[Start of section]
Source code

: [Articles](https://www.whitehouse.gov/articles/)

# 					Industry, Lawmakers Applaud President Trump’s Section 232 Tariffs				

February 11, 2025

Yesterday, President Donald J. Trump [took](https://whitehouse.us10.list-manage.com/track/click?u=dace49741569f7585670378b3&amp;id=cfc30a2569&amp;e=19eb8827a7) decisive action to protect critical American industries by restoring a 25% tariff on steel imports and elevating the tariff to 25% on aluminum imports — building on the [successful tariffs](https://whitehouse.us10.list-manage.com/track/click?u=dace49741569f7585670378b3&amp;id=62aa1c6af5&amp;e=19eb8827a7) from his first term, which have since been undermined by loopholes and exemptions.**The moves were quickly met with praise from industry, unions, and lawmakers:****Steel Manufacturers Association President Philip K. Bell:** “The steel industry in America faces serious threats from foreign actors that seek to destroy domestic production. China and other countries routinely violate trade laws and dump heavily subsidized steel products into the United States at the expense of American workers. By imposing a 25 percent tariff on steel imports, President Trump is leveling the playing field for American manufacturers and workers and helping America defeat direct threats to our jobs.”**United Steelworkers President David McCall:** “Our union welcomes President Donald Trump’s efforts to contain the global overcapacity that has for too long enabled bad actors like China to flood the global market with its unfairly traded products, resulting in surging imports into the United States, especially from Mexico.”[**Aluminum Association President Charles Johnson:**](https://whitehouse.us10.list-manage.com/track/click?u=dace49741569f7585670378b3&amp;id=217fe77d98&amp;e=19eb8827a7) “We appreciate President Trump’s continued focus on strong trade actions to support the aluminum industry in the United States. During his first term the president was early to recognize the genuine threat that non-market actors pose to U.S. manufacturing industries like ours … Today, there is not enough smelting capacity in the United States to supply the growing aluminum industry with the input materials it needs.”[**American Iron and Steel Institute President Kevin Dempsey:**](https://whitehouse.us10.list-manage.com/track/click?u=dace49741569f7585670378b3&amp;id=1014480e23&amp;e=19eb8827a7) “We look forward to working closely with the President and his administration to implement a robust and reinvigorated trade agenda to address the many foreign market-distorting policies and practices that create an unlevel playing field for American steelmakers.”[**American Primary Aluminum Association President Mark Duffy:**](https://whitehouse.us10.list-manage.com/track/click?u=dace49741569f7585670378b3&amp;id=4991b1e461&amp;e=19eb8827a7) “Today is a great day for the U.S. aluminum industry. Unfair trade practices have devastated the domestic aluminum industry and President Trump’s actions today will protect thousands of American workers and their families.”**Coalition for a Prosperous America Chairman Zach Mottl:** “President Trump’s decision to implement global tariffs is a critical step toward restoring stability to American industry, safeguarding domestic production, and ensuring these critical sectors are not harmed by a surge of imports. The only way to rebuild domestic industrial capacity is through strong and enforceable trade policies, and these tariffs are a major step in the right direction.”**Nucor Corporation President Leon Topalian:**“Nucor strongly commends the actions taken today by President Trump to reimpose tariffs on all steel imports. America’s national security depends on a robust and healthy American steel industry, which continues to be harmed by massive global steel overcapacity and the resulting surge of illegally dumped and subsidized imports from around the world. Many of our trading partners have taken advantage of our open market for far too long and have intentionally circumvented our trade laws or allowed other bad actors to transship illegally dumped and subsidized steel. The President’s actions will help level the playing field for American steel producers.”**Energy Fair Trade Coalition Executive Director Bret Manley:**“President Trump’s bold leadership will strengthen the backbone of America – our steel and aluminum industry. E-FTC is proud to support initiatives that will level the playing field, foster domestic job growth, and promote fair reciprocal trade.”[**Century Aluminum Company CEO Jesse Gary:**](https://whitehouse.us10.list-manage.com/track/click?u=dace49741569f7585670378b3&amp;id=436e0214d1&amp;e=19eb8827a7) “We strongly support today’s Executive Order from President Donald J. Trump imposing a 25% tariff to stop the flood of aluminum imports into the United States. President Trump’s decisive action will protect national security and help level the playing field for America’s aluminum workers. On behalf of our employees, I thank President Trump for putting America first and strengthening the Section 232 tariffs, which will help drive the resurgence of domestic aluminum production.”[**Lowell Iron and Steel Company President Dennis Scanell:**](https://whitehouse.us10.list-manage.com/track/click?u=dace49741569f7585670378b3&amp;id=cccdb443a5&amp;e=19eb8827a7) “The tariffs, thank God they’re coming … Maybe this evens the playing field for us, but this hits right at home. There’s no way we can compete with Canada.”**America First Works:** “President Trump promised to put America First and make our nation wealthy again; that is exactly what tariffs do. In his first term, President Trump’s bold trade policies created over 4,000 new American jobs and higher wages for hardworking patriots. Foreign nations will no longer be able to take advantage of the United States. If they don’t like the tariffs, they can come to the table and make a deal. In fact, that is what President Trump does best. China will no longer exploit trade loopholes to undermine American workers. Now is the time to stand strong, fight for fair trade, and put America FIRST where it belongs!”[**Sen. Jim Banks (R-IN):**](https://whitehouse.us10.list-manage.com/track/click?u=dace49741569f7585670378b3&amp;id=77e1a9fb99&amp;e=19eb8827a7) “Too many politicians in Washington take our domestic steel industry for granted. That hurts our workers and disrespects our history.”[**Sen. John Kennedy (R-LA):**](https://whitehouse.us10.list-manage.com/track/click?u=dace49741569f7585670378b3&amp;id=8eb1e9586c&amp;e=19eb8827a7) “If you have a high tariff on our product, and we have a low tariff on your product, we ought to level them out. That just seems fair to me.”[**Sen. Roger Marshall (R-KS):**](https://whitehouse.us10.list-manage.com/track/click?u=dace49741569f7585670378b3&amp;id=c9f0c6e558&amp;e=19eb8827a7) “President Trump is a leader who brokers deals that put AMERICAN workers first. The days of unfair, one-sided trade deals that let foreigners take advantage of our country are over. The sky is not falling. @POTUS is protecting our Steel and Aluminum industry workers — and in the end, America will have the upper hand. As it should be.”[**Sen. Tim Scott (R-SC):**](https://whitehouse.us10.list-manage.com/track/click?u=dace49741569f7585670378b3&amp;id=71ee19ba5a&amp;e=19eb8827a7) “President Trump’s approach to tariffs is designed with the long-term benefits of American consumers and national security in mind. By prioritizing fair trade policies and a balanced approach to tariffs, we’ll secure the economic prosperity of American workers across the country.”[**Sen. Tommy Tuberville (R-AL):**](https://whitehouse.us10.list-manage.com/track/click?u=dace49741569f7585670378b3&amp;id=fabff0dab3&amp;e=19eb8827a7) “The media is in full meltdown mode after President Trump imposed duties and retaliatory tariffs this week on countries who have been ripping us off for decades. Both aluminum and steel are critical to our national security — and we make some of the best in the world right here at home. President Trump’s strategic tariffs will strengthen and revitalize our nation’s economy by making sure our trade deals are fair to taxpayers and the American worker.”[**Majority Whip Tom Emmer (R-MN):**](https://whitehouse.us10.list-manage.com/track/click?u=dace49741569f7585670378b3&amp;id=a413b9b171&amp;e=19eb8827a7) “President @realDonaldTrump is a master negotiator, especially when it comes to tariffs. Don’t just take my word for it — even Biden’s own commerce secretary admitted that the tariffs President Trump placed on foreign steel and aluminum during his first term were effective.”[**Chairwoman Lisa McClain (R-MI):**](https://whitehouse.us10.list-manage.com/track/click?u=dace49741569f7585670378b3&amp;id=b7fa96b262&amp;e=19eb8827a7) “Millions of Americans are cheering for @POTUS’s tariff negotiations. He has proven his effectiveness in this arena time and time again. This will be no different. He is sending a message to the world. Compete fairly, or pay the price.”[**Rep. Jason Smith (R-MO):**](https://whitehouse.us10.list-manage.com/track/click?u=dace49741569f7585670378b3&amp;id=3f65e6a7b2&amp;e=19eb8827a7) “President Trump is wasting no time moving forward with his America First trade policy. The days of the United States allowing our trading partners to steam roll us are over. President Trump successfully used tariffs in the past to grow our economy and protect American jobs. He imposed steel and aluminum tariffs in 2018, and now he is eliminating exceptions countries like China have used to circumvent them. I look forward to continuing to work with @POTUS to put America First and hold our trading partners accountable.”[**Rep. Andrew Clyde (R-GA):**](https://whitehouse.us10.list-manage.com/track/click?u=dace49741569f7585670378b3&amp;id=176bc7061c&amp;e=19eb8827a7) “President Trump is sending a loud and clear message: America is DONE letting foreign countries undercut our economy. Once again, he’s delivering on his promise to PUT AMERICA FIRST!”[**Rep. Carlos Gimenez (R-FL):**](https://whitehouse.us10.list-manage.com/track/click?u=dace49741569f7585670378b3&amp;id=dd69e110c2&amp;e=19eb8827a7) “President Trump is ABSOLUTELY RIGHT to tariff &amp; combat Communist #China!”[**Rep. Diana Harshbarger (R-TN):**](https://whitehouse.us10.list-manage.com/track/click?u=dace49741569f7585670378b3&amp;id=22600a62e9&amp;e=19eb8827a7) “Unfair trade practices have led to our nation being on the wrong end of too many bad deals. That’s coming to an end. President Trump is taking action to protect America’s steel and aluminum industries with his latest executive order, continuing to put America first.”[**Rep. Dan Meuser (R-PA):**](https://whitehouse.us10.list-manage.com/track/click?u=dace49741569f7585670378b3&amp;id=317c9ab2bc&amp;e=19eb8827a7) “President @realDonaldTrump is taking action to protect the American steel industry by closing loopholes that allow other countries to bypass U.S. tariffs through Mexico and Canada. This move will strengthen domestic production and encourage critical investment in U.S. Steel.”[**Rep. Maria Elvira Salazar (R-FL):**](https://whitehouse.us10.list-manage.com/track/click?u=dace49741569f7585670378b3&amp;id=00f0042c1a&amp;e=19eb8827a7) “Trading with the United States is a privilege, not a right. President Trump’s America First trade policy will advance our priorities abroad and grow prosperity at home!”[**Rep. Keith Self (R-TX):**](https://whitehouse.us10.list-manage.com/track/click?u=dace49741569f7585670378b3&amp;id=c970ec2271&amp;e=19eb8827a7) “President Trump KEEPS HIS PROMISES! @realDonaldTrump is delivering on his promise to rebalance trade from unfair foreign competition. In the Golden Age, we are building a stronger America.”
[End of section]
→ **EXERCISE DESCRIPTION**:
Print, unaltered, every line from the beginning of the material down to the line with "February 11, 2025".

→ **RESPONSE**:
Source code

: [Articles](https://www.whitehouse.gov/articles/)

# 					Industry, Lawmakers Applaud President Trump’s Section 232 Tariffs				

February 11, 2025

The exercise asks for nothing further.